Bipartisanship is Not Dead
Given the intense acrimony surrounding the Supreme Court confirmation hearings, it would be understandable if you missed all that Republican and Democrat senators have been able to accomplish by working together. The list has grown recently and deserves to be highlighted.
The return to regular order for appropriations bills is a perfect place to start. Passing the 12 bills that fund the government had become unmanageable given the years-long buildup of gridlock in Congress. Washington has come to the verge of government shutdown repeatedly for the past decade.
Now, under the leadership of Chairman Richard Shelby (R-AL) and Vice-Chairman Patrick Leahy (D-VT), all 12 of the spending bills have been reported favorably out of the Appropriations Committee at the fastest pace in thirty years. Half of these bills have now become law.
I am pleased the bill I authored, which determines allocations for military construction projects and veterans' benefits, was among the first ones President Trump signed into law. My bill, in coordination with the legislation that funds the Department of Defense becoming law, marks the first time Congress has funded our military on time, through regular order, in a decade.
The bipartisan work isn’t focused solely on funding bills either.
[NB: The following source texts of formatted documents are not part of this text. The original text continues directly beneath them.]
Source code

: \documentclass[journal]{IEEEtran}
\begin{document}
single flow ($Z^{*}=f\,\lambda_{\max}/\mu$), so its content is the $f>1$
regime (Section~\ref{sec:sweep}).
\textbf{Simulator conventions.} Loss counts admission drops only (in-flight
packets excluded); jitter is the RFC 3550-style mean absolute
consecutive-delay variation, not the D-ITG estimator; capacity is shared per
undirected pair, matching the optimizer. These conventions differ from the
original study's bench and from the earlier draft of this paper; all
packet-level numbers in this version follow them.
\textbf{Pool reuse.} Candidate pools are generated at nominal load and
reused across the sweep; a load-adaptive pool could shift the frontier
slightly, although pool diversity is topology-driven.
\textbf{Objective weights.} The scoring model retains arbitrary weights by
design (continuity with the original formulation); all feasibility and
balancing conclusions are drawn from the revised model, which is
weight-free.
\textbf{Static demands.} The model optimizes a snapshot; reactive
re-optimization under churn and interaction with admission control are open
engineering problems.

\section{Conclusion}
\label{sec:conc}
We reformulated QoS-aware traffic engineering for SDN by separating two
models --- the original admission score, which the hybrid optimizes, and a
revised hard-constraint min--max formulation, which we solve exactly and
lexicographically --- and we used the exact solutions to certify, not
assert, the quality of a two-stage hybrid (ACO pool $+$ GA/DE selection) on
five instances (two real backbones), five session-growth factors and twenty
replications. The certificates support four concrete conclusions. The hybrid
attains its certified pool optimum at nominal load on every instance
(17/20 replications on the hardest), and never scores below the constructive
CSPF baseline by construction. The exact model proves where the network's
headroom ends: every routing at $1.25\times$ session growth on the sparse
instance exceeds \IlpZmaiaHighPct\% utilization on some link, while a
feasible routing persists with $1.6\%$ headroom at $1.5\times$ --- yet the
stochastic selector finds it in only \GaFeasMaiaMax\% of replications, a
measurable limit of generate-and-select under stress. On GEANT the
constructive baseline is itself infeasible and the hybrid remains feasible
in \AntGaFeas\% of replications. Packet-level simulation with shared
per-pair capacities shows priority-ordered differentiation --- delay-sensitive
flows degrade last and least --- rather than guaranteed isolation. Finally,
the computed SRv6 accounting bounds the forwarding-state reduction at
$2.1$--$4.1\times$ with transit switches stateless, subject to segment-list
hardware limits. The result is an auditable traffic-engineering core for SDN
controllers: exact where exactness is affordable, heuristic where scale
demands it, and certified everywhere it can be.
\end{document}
The Senate has come together to pass a number of measures that will help Americans get ahead in today’s economy, keep our communities safe and deliver on promises to our veterans.
That last point, working to keep our promises to our veterans, is a particular point of pride for me. As a member of the Senate Veterans’ Affairs Committee and the chairman of the appropriations subcommittee that oversees our veterans’ programs, I have long noted how these committees are unique in the manner in which members put aside partisan issues to help our veterans. This commitment extends to the full Senate, which approved a landmark bill that improves the Department of Veterans Affairs current healthcare delivery system by providing veterans with more choices and fewer barriers to care.
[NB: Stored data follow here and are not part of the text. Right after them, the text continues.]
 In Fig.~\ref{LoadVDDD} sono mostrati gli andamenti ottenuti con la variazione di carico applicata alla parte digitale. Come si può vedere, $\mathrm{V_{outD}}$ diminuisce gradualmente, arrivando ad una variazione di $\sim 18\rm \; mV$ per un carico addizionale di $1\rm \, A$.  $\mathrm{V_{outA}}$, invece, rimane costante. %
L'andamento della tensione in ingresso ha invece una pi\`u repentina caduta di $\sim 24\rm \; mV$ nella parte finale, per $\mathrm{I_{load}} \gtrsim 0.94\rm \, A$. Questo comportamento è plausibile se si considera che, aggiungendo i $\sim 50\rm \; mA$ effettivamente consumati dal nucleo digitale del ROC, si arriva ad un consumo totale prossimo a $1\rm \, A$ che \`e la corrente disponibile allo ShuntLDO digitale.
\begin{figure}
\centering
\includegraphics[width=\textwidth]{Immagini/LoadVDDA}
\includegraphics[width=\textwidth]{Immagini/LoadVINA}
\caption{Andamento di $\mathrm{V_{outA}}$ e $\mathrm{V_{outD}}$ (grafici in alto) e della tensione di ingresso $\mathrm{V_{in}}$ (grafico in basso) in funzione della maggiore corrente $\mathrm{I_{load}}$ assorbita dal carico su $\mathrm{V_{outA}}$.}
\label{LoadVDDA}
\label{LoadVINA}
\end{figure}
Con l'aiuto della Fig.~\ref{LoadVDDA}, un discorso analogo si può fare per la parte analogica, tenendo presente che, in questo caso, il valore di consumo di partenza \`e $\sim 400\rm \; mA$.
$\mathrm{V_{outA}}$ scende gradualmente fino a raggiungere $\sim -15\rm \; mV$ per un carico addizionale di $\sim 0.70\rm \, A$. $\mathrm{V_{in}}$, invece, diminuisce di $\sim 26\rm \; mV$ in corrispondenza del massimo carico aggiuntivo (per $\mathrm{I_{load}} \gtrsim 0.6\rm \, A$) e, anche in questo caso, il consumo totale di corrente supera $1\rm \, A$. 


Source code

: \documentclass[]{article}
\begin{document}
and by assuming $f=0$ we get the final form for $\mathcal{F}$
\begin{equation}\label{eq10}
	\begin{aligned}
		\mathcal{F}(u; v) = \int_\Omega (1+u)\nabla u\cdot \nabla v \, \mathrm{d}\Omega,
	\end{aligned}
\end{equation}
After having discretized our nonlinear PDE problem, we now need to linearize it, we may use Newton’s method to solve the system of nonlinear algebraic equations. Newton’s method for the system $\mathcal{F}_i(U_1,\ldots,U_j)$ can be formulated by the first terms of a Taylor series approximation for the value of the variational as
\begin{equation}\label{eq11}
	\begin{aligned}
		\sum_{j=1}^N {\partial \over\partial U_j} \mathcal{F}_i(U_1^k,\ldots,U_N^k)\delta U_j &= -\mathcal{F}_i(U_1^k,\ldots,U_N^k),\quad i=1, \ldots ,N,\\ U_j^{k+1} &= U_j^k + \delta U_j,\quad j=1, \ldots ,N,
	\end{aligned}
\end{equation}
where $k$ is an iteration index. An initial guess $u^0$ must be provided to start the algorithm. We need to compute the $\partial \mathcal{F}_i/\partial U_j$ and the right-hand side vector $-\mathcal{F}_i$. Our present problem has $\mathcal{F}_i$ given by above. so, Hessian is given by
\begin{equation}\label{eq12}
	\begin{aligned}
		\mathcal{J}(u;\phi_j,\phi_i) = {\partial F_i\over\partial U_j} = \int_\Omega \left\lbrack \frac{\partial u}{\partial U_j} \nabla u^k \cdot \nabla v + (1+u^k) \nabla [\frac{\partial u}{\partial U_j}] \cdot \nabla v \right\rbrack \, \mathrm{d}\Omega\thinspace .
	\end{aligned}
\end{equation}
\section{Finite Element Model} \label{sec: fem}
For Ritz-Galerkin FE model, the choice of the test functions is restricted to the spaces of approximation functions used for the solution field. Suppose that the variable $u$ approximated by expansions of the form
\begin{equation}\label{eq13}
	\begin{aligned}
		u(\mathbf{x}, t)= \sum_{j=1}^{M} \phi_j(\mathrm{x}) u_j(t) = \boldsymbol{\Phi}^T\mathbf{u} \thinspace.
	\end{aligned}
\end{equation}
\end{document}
During the 115th Congress, the Senate has also passed bipartisan legislation that will help our economy continue to grow, including enacting a law that invests in career and technical education programs to help Americans get the skills they need to succeed in a modern economy, as well as passage of critical bills to reauthorize the Farm Bill and the Water Resources Development Act.
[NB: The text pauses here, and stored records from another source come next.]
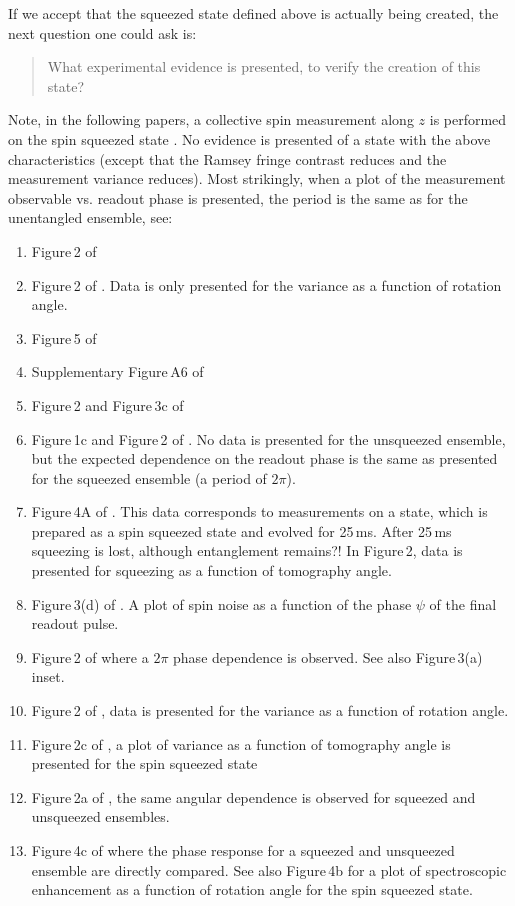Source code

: \documentclass[reqno]{amsart}
\begin{document}
If we accept that the squeezed state defined above is actually being created, the next question one could ask is:
\begin{quotation}
What experimental evidence is presented, to verify the creation of this state?
\end{quotation}

Note, in the following papers, a collective spin measurement along $z$ is performed on the spin squeezed state \cite{Appel2009, Gross2010, Leroux2010, Leroux2010a, LouchetChauvet2010, SchleierSmith2010, Bohnet2014, Muessel2014, Strobel2014, Cox2016, Hosten2016, Linnemann2016, Braverman2019, Malia2020, Bao2020, PedrozoPenafiel2020, Greve2022, Malia2022, Riedel2010, Hosten2016a, Colombo2022}. No evidence is presented of a state with the above characteristics (except that the Ramsey fringe contrast reduces and the measurement variance reduces). Most strikingly, when a plot of the measurement observable vs. readout phase is presented, the period is the same as for the unentangled ensemble, see:
\begin{enumerate}
\item Figure\,2 of \cite{Gross2010}
\item Figure\,2 of \cite{Leroux2010}. Data is only presented for the variance as a function of rotation angle.
\item Figure\,5 of \cite{LouchetChauvet2010}
\item Supplementary Figure\,A6 of \cite{SchleierSmith2010}
\item Figure\,2 and Figure\,3c of \cite{Bohnet2014}
\item Figure\,1c and Figure\,2 of \cite{Muessel2014}. No data is presented for the unsqueezed ensemble, but the expected dependence on the readout phase is the same as presented for the squeezed ensemble (a period of $2\pi$).
\item Figure\,4A of \cite{Strobel2014}. This data corresponds to measurements on a state, which is prepared as a spin squeezed state and evolved for 25\,ms. After 25\,ms squeezing is lost, although entanglement remains?! In Figure\,2, data is presented for squeezing as a function of tomography angle. 
\item Figure\,3(d) of \cite{Cox2016}. A plot of spin noise as a function of the phase $\psi$ of the final readout pulse.
\item Figure\,2 of \cite{Linnemann2016} where a $2\pi$ phase dependence is observed. See also Figure\,3(a) inset.
\item Figure\,2 of \cite{Braverman2019}, data is presented for the variance as a function of rotation angle.
\item Figure\,2c of \cite{PedrozoPenafiel2020}, a plot of variance as a function of tomography angle is presented for the spin squeezed state
\item Figure\,2a of \cite{Riedel2010}, the same angular dependence is observed for squeezed and unsqueezed ensembles.
\item Figure\,4c of \cite{Colombo2022} where the phase response for a squeezed and unsqueezed ensemble are directly compared. See also Figure\,4b for a plot of spectroscopic enhancement as a function of rotation angle for the spin squeezed state.
\end{enumerate}
\end{document}
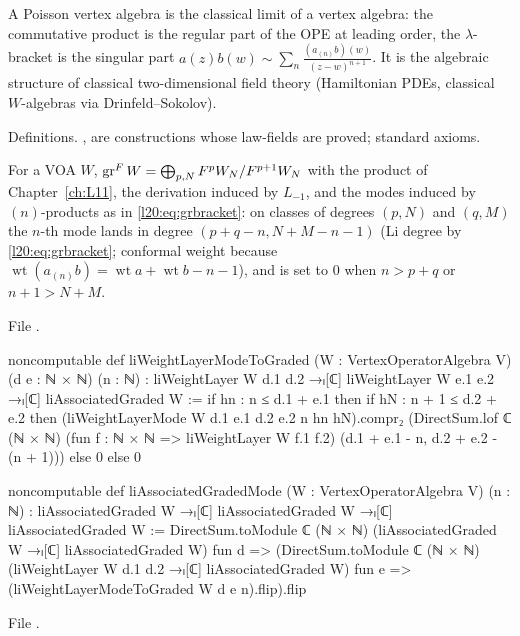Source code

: \begin{physics}
A Poisson vertex algebra is the classical limit of a vertex algebra: the commutative product is the regular
part of the OPE at leading order, the $\lambda$-bracket is the singular part
$a(z)b(w)\sim\sum_n\frac{(a_{(n)}b)(w)}{(z-w)^{n+1}}$. It is the algebraic structure of classical
two-dimensional field theory (Hamiltonian PDEs, classical $W$-algebras via Drinfeld--Sokolov).
\end{physics}

\begin{status}
Definitions. ,  are constructions whose law-fields are proved;
standard axioms.
\end{status}

\begin{definition}\label{l20:def:lipva}
For a VOA $W$, $\operatorname{gr}^F W=\bigoplus_{p,N}F^pW_N/F^{p+1}W_N$ with the product of Chapter~\ref{ch:L11}, the
derivation induced by $L_{-1}$, and the modes induced by $(n)$-products as in \eqref{l20:eq:grbracket}:
on classes of degrees $(p,N)$ and $(q,M)$ the $n$-th mode lands in degree $(p+q-n,N+M-n-1)$ (Li degree by \eqref{l20:eq:grbracket}; conformal weight because
$\operatorname{wt}(a_{(n)}b)=\operatorname{wt}a+\operatorname{wt}b-n-1$), and is set to $0$
when $n>p+q$ or $n+1>N+M$.
\end{definition}
\noindent File .
\begin{leancode}
noncomputable def liWeightLayerModeToGraded (W : VertexOperatorAlgebra V)
    (d e : ℕ × ℕ) (n : ℕ) :
    liWeightLayer W d.1 d.2 →ₗ[ℂ]
      liWeightLayer W e.1 e.2 →ₗ[ℂ] liAssociatedGraded W :=
  if hn : n ≤ d.1 + e.1 then
    if hN : n + 1 ≤ d.2 + e.2 then
      (liWeightLayerMode W d.1 e.1 d.2 e.2 n hn hN).compr₂
        (DirectSum.lof ℂ (ℕ × ℕ)
          (fun f : ℕ × ℕ => liWeightLayer W f.1 f.2)
          (d.1 + e.1 - n, d.2 + e.2 - (n + 1)))
    else 0
  else 0

noncomputable def liAssociatedGradedMode (W : VertexOperatorAlgebra V) (n : ℕ) :
    liAssociatedGraded W →ₗ[ℂ] liAssociatedGraded W →ₗ[ℂ] liAssociatedGraded W :=
  DirectSum.toModule ℂ (ℕ × ℕ) (liAssociatedGraded W →ₗ[ℂ] liAssociatedGraded W)
    fun d => (DirectSum.toModule ℂ (ℕ × ℕ)
      (liWeightLayer W d.1 d.2 →ₗ[ℂ] liAssociatedGraded W)
      fun e => (liWeightLayerModeToGraded W d e n).flip).flip
\end{leancode}
\noindent File .
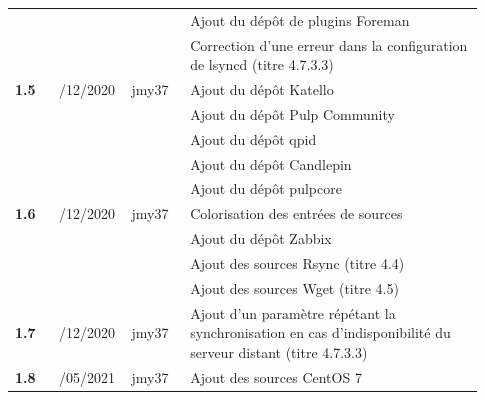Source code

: \documentclass[a4paper, oneside, 12pt, final, headsepline, footsepline]{scrartcl}
\begin{document}
\begin{table}[H]
\begin{tabular}{|>{\centering\arraybackslash}p{0.09\linewidth}|>{\centering\arraybackslash}p{0.12\linewidth}|>{\raggedright\arraybackslash}p{0.12\linewidth}|>{\raggedright\arraybackslash}p{0.6\linewidth}|}
                         &               &                 & Ajout du dépôt de plugins Foreman                                                                            \\
                         &               &                 & Correction d'une erreur dans la configuration de lsyncd (titre 4.7.3.3)                                      \\ \hline
        \textbf{1.5}     & 04/12/2020    & jmy37           & Ajout du dépôt Katello                                                                                       \\
                         &               &                 & Ajout du dépôt Pulp Community                                                                                \\
                         &               &                 & Ajout du dépôt qpid                                                                                          \\
                         &               &                 & Ajout du dépôt Candlepin                                                                                     \\
                         &               &                 & Ajout du dépôt pulpcore                                                                                      \\ \hline
        \textbf{1.6}     & 10/12/2020    & jmy37           & Colorisation des entrées de sources                                                                          \\
                         &               &                 & Ajout du dépôt Zabbix                                                                                        \\
                         &               &                 & Ajout des sources Rsync (titre 4.4)                                                                          \\
                         &               &                 & Ajout des sources Wget (titre 4.5)                                                                           \\ \hline
        \textbf{1.7}     & 17/12/2020    & jmy37           & Ajout d'un paramètre répétant la synchronisation en cas d'indisponibilité du serveur distant (titre 4.7.3.3) \\ \hline
        \textbf{1.8}     & 06/05/2021    & jmy37           & Ajout des sources CentOS 7                                                                                   \\

\end{tabular}
\end{table}
\end{document}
Republicans and Democrats have come together to pass legislation to strengthen the federal response to our nation’s opioid crisis by expanding prevention efforts, empowering law enforcement and increasing access to treatment. We have taken threats from Iran, North Korea and Russia head-on with tough sanctions and also enacted a new law to combat sex trafficking.
We’ve worked together to address issues in our health care system, reauthorizing an essential program that provides low-cost health coverage to children and passing legislation to prevent health insurers and drug companies from masking the lowest possible cost of prescription drugs.
The country is divided. Media coverage of the Senate reflects that in many ways, but the stories you don’t see as often paint a different picture. We can get a great deal accomplished when we work together. I hope we continue to proceed in that direction.